● **EXERCISE DESCRIPTION**: Word for word, set down every line of the entries below from the line with "Suponemos que siempre" to the line with "Sabiendo el peso", including both, and no other line.

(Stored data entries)

::::

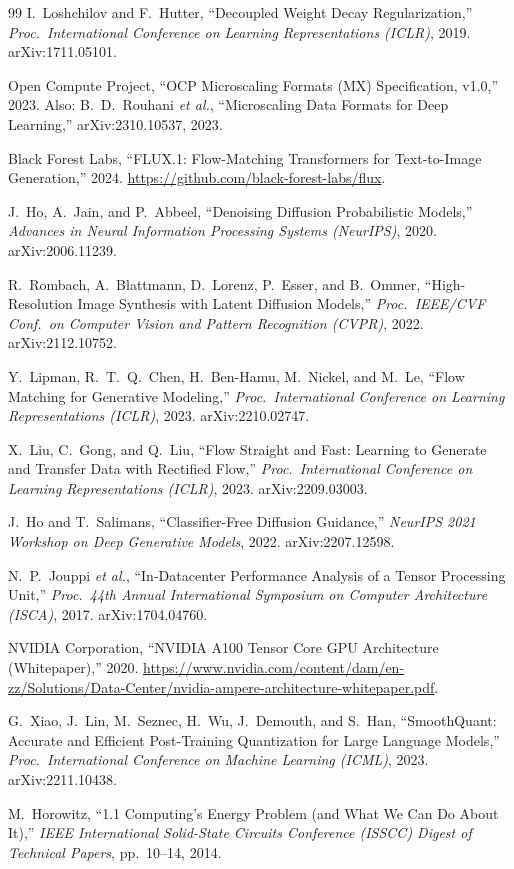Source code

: \documentclass[11pt]{report}
\begin{document}
\begin{thebibliography}{99}
I.~Loshchilov and F.~Hutter,
``Decoupled Weight Decay Regularization,''
\emph{Proc.\ International Conference on Learning Representations (ICLR)}, 2019.
arXiv:1711.05101.

Open Compute Project,
``OCP Microscaling Formats (MX) Specification, v1.0,''
2023. Also: B.~D.~Rouhani \emph{et al.}, ``Microscaling Data Formats for Deep
Learning,'' arXiv:2310.10537, 2023.

Black Forest Labs,
``FLUX.1: Flow-Matching Transformers for Text-to-Image Generation,''
2024. \url{https://github.com/black-forest-labs/flux}.

J.~Ho, A.~Jain, and P.~Abbeel,
``Denoising Diffusion Probabilistic Models,''
\emph{Advances in Neural Information Processing Systems (NeurIPS)}, 2020.
arXiv:2006.11239.

R.~Rombach, A.~Blattmann, D.~Lorenz, P.~Esser, and B.~Ommer,
``High-Resolution Image Synthesis with Latent Diffusion Models,''
\emph{Proc.\ IEEE/CVF Conf.\ on Computer Vision and Pattern Recognition (CVPR)},
2022. arXiv:2112.10752.

Y.~Lipman, R.~T.~Q.~Chen, H.~Ben-Hamu, M.~Nickel, and M.~Le,
``Flow Matching for Generative Modeling,''
\emph{Proc.\ International Conference on Learning Representations (ICLR)}, 2023.
arXiv:2210.02747.

X.~Liu, C.~Gong, and Q.~Liu,
``Flow Straight and Fast: Learning to Generate and Transfer Data with
Rectified Flow,''
\emph{Proc.\ International Conference on Learning Representations (ICLR)}, 2023.
arXiv:2209.03003.

J.~Ho and T.~Salimans,
``Classifier-Free Diffusion Guidance,''
\emph{NeurIPS 2021 Workshop on Deep Generative Models}, 2022.
arXiv:2207.12598.

N.~P.~Jouppi \emph{et al.},
``In-Datacenter Performance Analysis of a Tensor Processing Unit,''
\emph{Proc.\ 44th Annual International Symposium on Computer Architecture
(ISCA)}, 2017. arXiv:1704.04760.

NVIDIA Corporation,
``NVIDIA A100 Tensor Core GPU Architecture (Whitepaper),''
2020.
\url{https://www.nvidia.com/content/dam/en-zz/Solutions/Data-Center/nvidia-ampere-architecture-whitepaper.pdf}.

G.~Xiao, J.~Lin, M.~Seznec, H.~Wu, J.~Demouth, and S.~Han,
``SmoothQuant: Accurate and Efficient Post-Training Quantization for Large
Language Models,''
\emph{Proc.\ International Conference on Machine Learning (ICML)}, 2023.
arXiv:2211.10438.

M.~Horowitz,
``1.1 Computing's Energy Problem (and What We Can Do About It),''
\emph{IEEE International Solid-State Circuits Conference (ISSCC) Digest of
Technical Papers}, pp.~10--14, 2014.

\end{thebibliography}
\end{document}
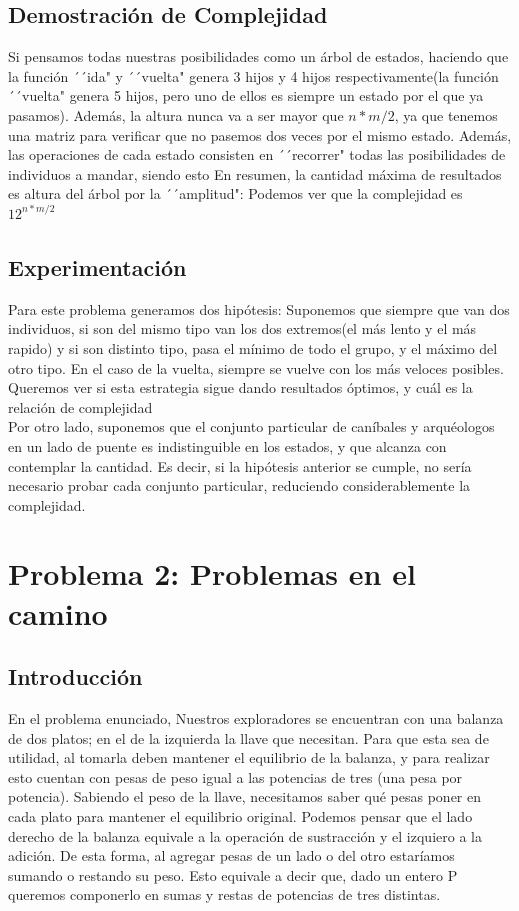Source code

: \documentclass[spanish,12pt]{article}
\begin{document}
\subsection{Demostración de Complejidad}
	Si pensamos todas nuestras posibilidades como un árbol de estados, haciendo que la función ´´ida" y ´´vuelta" genera 3 hijos y 4 hijos respectivamente(la función ´´vuelta" genera 5 hijos, pero uno de ellos es siempre un estado por el que ya pasamos).
	 Además, la altura nunca va a ser mayor que $n*m/2$, ya que tenemos una matriz para verificar que no pasemos dos veces por el mismo estado. Además, las operaciones de cada estado consisten en ´´recorrer" todas las posibilidades de individuos a mandar, siendo esto %
	 En resumen, la cantidad máxima de resultados es altura del árbol por la ´´amplitud": Podemos ver que la complejidad es $12^{n*m/2}$
\subsection{Experimentación}
Para este problema generamos dos hipótesis:
Suponemos que siempre que van dos individuos, si son del mismo tipo van los dos extremos(el más lento y el más rapido) y si son distinto tipo, pasa el mínimo de todo el grupo, y el máximo del otro tipo.
En el caso de la vuelta, siempre se vuelve con los más veloces posibles.
Queremos ver si esta estrategia sigue dando resultados óptimos, y cuál es la relación de complejidad
\\
Por otro lado, suponemos que el conjunto particular de caníbales y arquéologos en un lado de puente es indistinguible en los estados, y que alcanza con contemplar la cantidad. Es decir, si la hipótesis anterior se cumple, no sería necesario probar cada conjunto particular, reduciendo considerablemente la complejidad.



\section{Problema 2: Problemas en el camino}

\subsection{Introducción}

En el problema enunciado, Nuestros exploradores se encuentran con una balanza de dos platos; en el de la izquierda la llave que necesitan. Para que esta sea de utilidad, al tomarla deben mantener el equilibrio de la balanza, y para realizar esto cuentan con pesas de peso igual a las potencias de tres (una pesa por potencia).
Sabiendo el peso de la llave, necesitamos saber qué pesas poner en cada plato para mantener el equilibrio original.
Podemos pensar que el lado derecho de la balanza equivale a la operación de sustracción y el izquiero a la adición. De esta forma, al agregar pesas de un lado o del otro estaríamos sumando o restando su peso.
Esto equivale a decir que, dado un entero P queremos componerlo en sumas y restas de potencias de tres distintas.
\end{document}
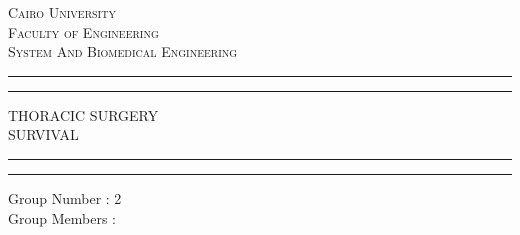 \documentclass[a4paper, 11pt, oneside]{article} %
\begin{document}
 




\begin{titlepage} %




	\centering %
	
	\scshape %
	
	\vspace*{\baselineskip} %
	\vspace{0.5\baselineskip} %
	
	{\scshape\Large Cairo University\\ Faculty of Engineering\\System And Biomedical Engineering\\} %

	
	\rule{\textwidth}{1.6pt}\vspace*{-\baselineskip}\vspace*{2pt} %
	\rule{\textwidth}{0.4pt} %
	
	\vspace{0.75\baselineskip} %
	
	{\LARGE THORACIC   SURGERY\\ SURVIVAL\\} %
	
	\vspace{0.75\baselineskip} %
	
	\rule{\textwidth}{0.4pt}\vspace*{-\baselineskip}\vspace{3.2pt} %
	\rule{\textwidth}{1.6pt} %
	
	\vspace{2\baselineskip} %
	
	
	
	Group Number : 2\\
         \vspace{2\baselineskip} 
        Group Members :
	

\end{titlepage}
\end{document}

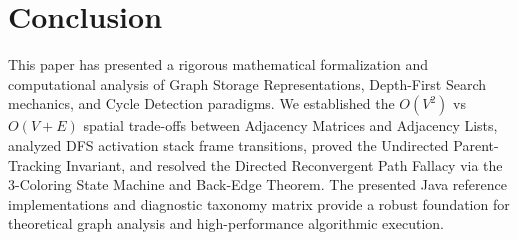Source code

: \documentclass[10pt,journal,compsoc,onecolumn]{IEEEtran}
\begin{document}
\section{Conclusion}
\label{sec:conclusion}

This paper has presented a rigorous mathematical formalization and computational analysis of Graph Storage Representations, Depth-First Search mechanics, and Cycle Detection paradigms. We established the $O(V^2)$ vs $O(V+E)$ spatial trade-offs between Adjacency Matrices and Adjacency Lists, analyzed DFS activation stack frame transitions, proved the Undirected Parent-Tracking Invariant, and resolved the Directed Reconvergent Path Fallacy via the 3-Coloring State Machine and Back-Edge Theorem. The presented Java reference implementations and diagnostic taxonomy matrix provide a robust foundation for theoretical graph analysis and high-performance algorithmic execution.
\end{document}
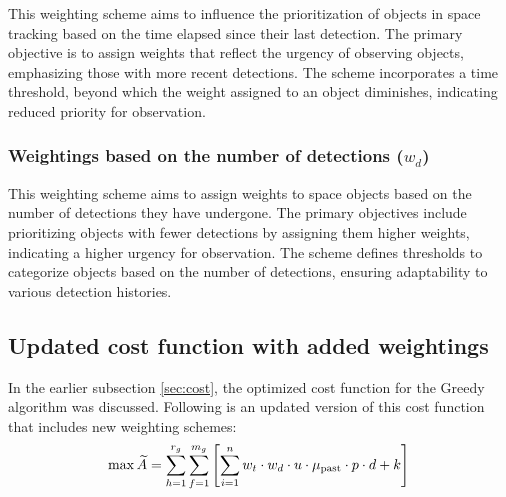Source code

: This weighting scheme aims to influence the prioritization of objects in space tracking based on the time elapsed since their last detection. The primary objective is to assign weights that reflect the urgency of observing objects, emphasizing those with more recent detections. The scheme incorporates a time threshold, beyond which the weight assigned to an object diminishes, indicating reduced priority for observation.\\

\subsubsection{Weightings based on the number of detections ($w_d$)}
This weighting scheme aims to assign weights to space objects based on the number of detections they have undergone. The primary objectives include prioritizing objects with fewer detections by assigning them higher weights, indicating a higher urgency for observation. The scheme defines thresholds to categorize objects based on the number of detections, ensuring adaptability to various detection histories.\\


\subsection{Updated cost function with added weightings}
In the earlier subsection \ref{sec:cost}, the optimized cost function for the Greedy algorithm was discussed. Following is an updated version of this cost function that includes new weighting schemes:\\

\begin{equation}
	\max\widetilde{A} = \sum_{h=1}^{r_g} \sum_{f=1}^{m_g} \left[ \sum_{i=1}^{n} w_t \cdot w_d \cdot u \cdot \mu_{\text{past}} \cdot p \cdot d + k \right] \quad	\\
\end{equation}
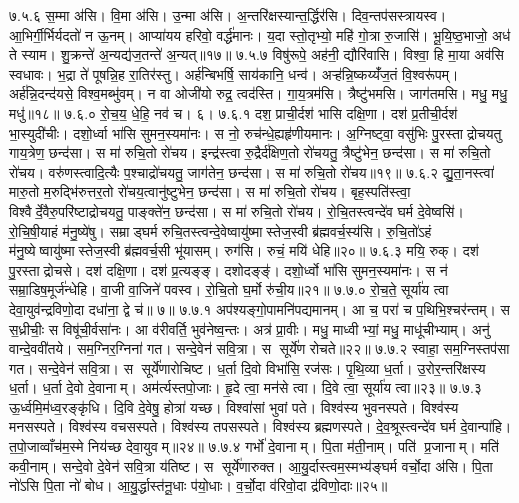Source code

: ७.५.६
स॒म्मा अ॑सि। वि॒मा अ॑सि। उ॒न्मा अ॑सि। अ॒न्तरि॑क्षस्यान्त॒र्द्धिर॑सि। दिव॒न्तप॑सस्त्रायस्व। आ॒भिर्गी॒र्भिर्यदतो॑ न ऊ॒नम्। आप्या॑यय हरिवो॒ वर्द्ध॑मानः। य॒दा स्तो॒तृभ्यो॒ महि॑ गो॒त्रा रु॒जासि॑। भू॒यि॒ष्ठ॒भाजो॒ अध॑ ते स्याम। शु॒क्रन्ते॑ अ॒न्यद्य॑ज॒तन्ते॑ अ॒न्यत्॥१७॥
७.५.७
विषु॑रूपे॒ अह॑नी॒ द्यौरि॑वासि। विश्वा॒ हि मा॒या अव॑सि स्वधावः। भ॒द्रा ते॑ पूषन्नि॒ह रा॒तिर॑स्तु। अर्\mbox{}ह॑न्बिभर्\mbox{}षि॒ साय॑कानि॒ धन्व॑। अऱ्ह॑न्नि॒ष्कय्यँ॑ज॒तं  वि॒श्वरू॑पम्। अर्\mbox{}ह॑न्नि॒दन्द॑यसे॒ विश्व॒मब्भु॑वम्। न वा ओजी॑यो रुद्र॒ त्वद॑स्ति। गा॒य॒त्रम॑सि। त्रैष्टु॑भमसि। जाग॑तमसि। मधु॒ मधु॒ मधु॑॥१८॥
७.६.०
रो॒च॒य॒ धे॒हि॒ नव॑ च। ६।
\anuvakamend
७.६.१
दश॒ प्राची॒र्दश॑ भासि दक्षि॒णा। दश॑ प्र॒तीची॒र्दश॑ भा॒स्युदी॑चीः। दशो॒र्ध्वा भा॑सि सुमन॒स्यमा॑नः। स नो॒ रुच॑न्धे॒ह्यहृ॑णीयमानः। अ॒ग्निष्ट्वा॒ वसु॑भिः पु॒रस्ताद्रोचयतु गाय॒त्रेण॒ छन्द॑सा। स मा॑ रुचि॒तो रो॑चय। इन्द्र॑स्त्वा रु॒द्रैर्द॑क्षिण॒तो रो॑चयतु॒ त्रैष्टु॑भेन॒ छन्द॑सा। स मा॑ रुचि॒तो रो॑चय। वरु॑णस्त्वादि॒त्यैः प॒श्चाद्रो॑चयतु॒ जाग॑तेन॒ छन्द॑सा। स मा॑ रुचि॒तो रो॑चय॥१९॥
७.६.२
द्यु॒ता॒नस्त्वा॑ मारु॒तो म॒रुद्भि॑रुत्तर॒तो रो॑चय॒त्वानु॑ष्टुभेन॒ छन्द॑सा। स मा॑ रुचि॒तो रो॑चय। बृह॒स्पति॑स्त्वा॒ विश्वैर्दे॒वैरु॒परि॑ष्टाद्रोचयतु॒ पाङ्क्ते॑न॒ छन्द॑सा। स मा॑ रुचि॒तो रो॑चय। रो॒चि॒तस्त्वन्दे॑व घर्म दे॒वेष्वसि॑। रो॒चि॒षी॒याहं म॑नु॒ष्ये॑षु। सम्राड्घर्म रुचि॒तस्त्वन्दे॒वेष्वायु॑ष्मास्तेज॒स्वी ब्र॑ह्मवर्च॒स्य॑सि। रु॒चि॒तो॑ऽहं म॑नु॒ष्येष्वायु॑ष्मास्तेज॒स्वी ब्र॑ह्मवर्च॒सी भू॑यासम्। रुग॑सि। रुचं॒ मयि॑ धेहि॥२०॥
७.६.३
मयि॒ रुक्। दश॑ पु॒रस्ताद्रोचसे। दश॑ दक्षि॒णा। दश॑ प्र॒त्यङ्ङ्। दशोदङ्ङ्॑। दशो॒र्ध्वो भा॑सि सुमन॒स्यमा॑नः। स न॑ सम्रा॒डिष॒मूर्ज॑न्धेहि। वा॒जी वा॒जिने॑ पवस्व। रो॒चि॒तो घ॒र्मो रु॑ची॒य॥२१॥
७.७.०
रो॒च॒ते॒ सूर्या॑य त्वा देवा॒युव॑न्द्रविणो॒दा दधा॑ना॒ द्वे च॑॥ ७॥
\anuvakamend
७.७.१
अप॑श्यङ्गो॒पामनि॑पद्यमानम्। आ च॒ परा॑ च प॒थिभि॒श्चर॑न्तम्। स स॒ध्रीचीः॒ स विषू॑ची॒र्वसा॑नः। आ व॑रीवर्ति॒ भुव॑नेष्व॒न्तः। अत्र॑ प्रा॒वीः। मधु॒ माध्वीभ्यां॒ मधु॒ माधू॑चीभ्याम्। अनु॑ वान्दे॒ववी॑तये। सम॒ग्निर॒ग्निना॑ गत। सन्दे॒वेन॑ सवि॒त्रा। स सूर्ये॑ण रोचते॥२२॥
७.७.२
स्वाहा॒ सम॒ग्निस्तप॑सा गत। सन्दे॒वेन॑ सवि॒त्रा। स सूर्ये॑णारोचिष्ट। ध॒र्ता दि॒वो विभा॑सि॒ रज॑सः। पृ॒थि॒व्या ध॒र्ता। उ॒रोर॒न्तरि॑क्षस्य ध॒र्ता। ध॒र्ता दे॒वो दे॒वानाम्। अम॑र्त्यस्तपो॒जाः। हृ॒दे त्वा॒ मन॑से त्वा। दि॒वे त्वा॒ सूर्या॑य त्वा॥२३॥
७.७.३
ऊ॒र्ध्वमि॒म॑ध्व॒रङ्कृ॑धि। दि॒वि दे॒वेषु॒ होत्रा॑ यच्छ। विश्वा॑सां भुवां पते। विश्व॑स्य भुवनस्पते। विश्व॑स्य मनसस्पते। विश्व॑स्य वचसस्पते। विश्व॑स्य तपसस्पते। विश्व॑स्य ब्रह्मणस्पते। दे॒व॒श्रूस्त्वन्दे॑व घर्म दे॒वान्पा॑हि। त॒पो॒जाव्वाँच॑म॒स्मे निय॑च्छ देवा॒युवम्॥२४॥
७.७.४
गर्भो॑ दे॒वानाम्। पि॒ता म॑ती॒नाम्। पति॑ प्र॒जानाम्। मति॑ कवी॒नाम्। सन्दे॒वो दे॒वेन॑ सवि॒त्रा य॑तिष्ट। स सूर्ये॑णारुक्त। आ॒यु॒र्दास्त्वम॒स्मभ्य॑ङ्घर्म वर्चो॒दा अ॑सि। पि॒ता नो॑ऽसि पि॒ता नो॑ बोध। आ॒यु॒र्द्धास्त॑नू॒धाः प॑यो॒धाः। व॒र्चो॒दा व॑रिवो॒दा द्र॑विणो॒दाः॥२५॥

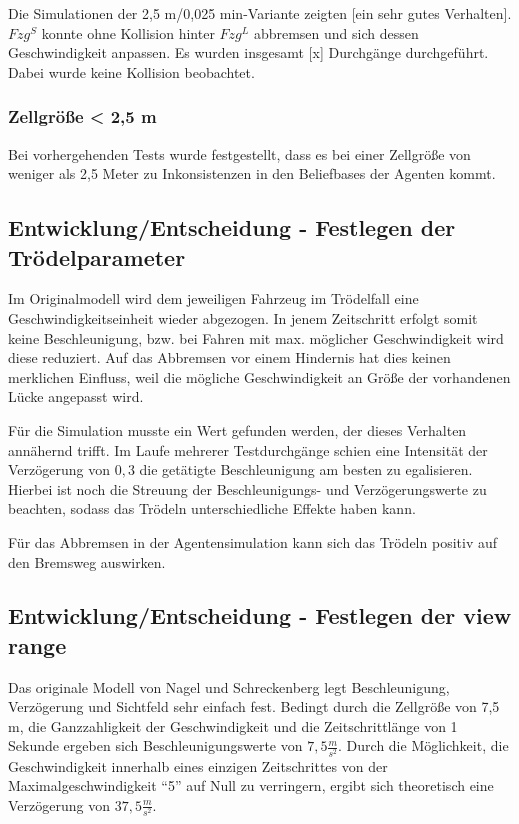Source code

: Die Simulationen der 2,5 m/0,025 min-Variante zeigten [ein sehr gutes Verhalten].
$Fzg^{S}$ konnte ohne Kollision hinter $Fzg^{L}$ abbremsen und sich dessen Geschwindigkeit anpassen.
Es wurden insgesamt [x] Durchgänge durchgeführt. 
Dabei wurde keine Kollision beobachtet.

\subsubsection{Zellgröße < 2,5 m}

Bei vorhergehenden Tests wurde festgestellt, dass es bei einer Zellgröße von weniger als 2,5 Meter zu Inkonsistenzen in den Beliefbases der Agenten kommt.



\subsection{Entwicklung/Entscheidung - Festlegen der Trödelparameter}
\label{sec:lingersweetspot}

Im Originalmodell wird dem jeweiligen Fahrzeug im Trödelfall eine Geschwindigkeitseinheit wieder abgezogen. 
In jenem Zeitschritt erfolgt somit keine Beschleunigung, bzw. bei Fahren mit max. möglicher Geschwindigkeit wird diese reduziert. 
Auf das Abbremsen vor einem Hindernis hat dies keinen merklichen Einfluss, weil die mögliche Geschwindigkeit an Größe der vorhandenen Lücke angepasst wird.

Für die Simulation musste ein Wert gefunden werden, der dieses Verhalten annähernd trifft.
Im Laufe mehrerer Testdurchgänge schien eine Intensität der Verzögerung von $0,3$ die getätigte Beschleunigung am besten zu egalisieren. 
Hierbei ist noch die Streuung der Beschleunigungs- und Verzögerungswerte zu beachten, sodass das Trödeln unterschiedliche Effekte haben kann.

Für das Abbremsen in der Agentensimulation kann sich das Trödeln positiv auf den Bremsweg auswirken.



\subsection{Entwicklung/Entscheidung - Festlegen der view range}

Das originale Modell von Nagel und Schreckenberg legt Beschleunigung, Verzögerung und Sichtfeld sehr einfach fest.
Bedingt durch die Zellgröße von 7,5 m, die Ganzzahligkeit der Geschwindigkeit und die Zeitschrittlänge von 1 Sekunde ergeben sich Beschleunigungswerte von $7,5 \frac{m}{s^{2}}$. 
Durch die Möglichkeit, die Geschwindigkeit innerhalb eines einzigen Zeitschrittes von der Maximalgeschwindigkeit \enquote{5} auf Null zu verringern, ergibt sich theoretisch eine Verzögerung von $37,5 \frac{m}{s^{2}}$.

::::

● **YOUR RESPONSE**:
Suponemos que siempre que van dos individuos, si son del mismo tipo van los dos extremos(el más lento y el más rapido) y si son distinto tipo, pasa el mínimo de todo el grupo, y el máximo del otro tipo.
En el caso de la vuelta, siempre se vuelve con los más veloces posibles.
Queremos ver si esta estrategia sigue dando resultados óptimos, y cuál es la relación de complejidad
\\
Por otro lado, suponemos que el conjunto particular de caníbales y arquéologos en un lado de puente es indistinguible en los estados, y que alcanza con contemplar la cantidad. Es decir, si la hipótesis anterior se cumple, no sería necesario probar cada conjunto particular, reduciendo considerablemente la complejidad.



\section{Problema 2: Problemas en el camino}

\subsection{Introducción}

En el problema enunciado, Nuestros exploradores se encuentran con una balanza de dos platos; en el de la izquierda la llave que necesitan. Para que esta sea de utilidad, al tomarla deben mantener el equilibrio de la balanza, y para realizar esto cuentan con pesas de peso igual a las potencias de tres (una pesa por potencia).
Sabiendo el peso de la llave, necesitamos saber qué pesas poner en cada plato para mantener el equilibrio original.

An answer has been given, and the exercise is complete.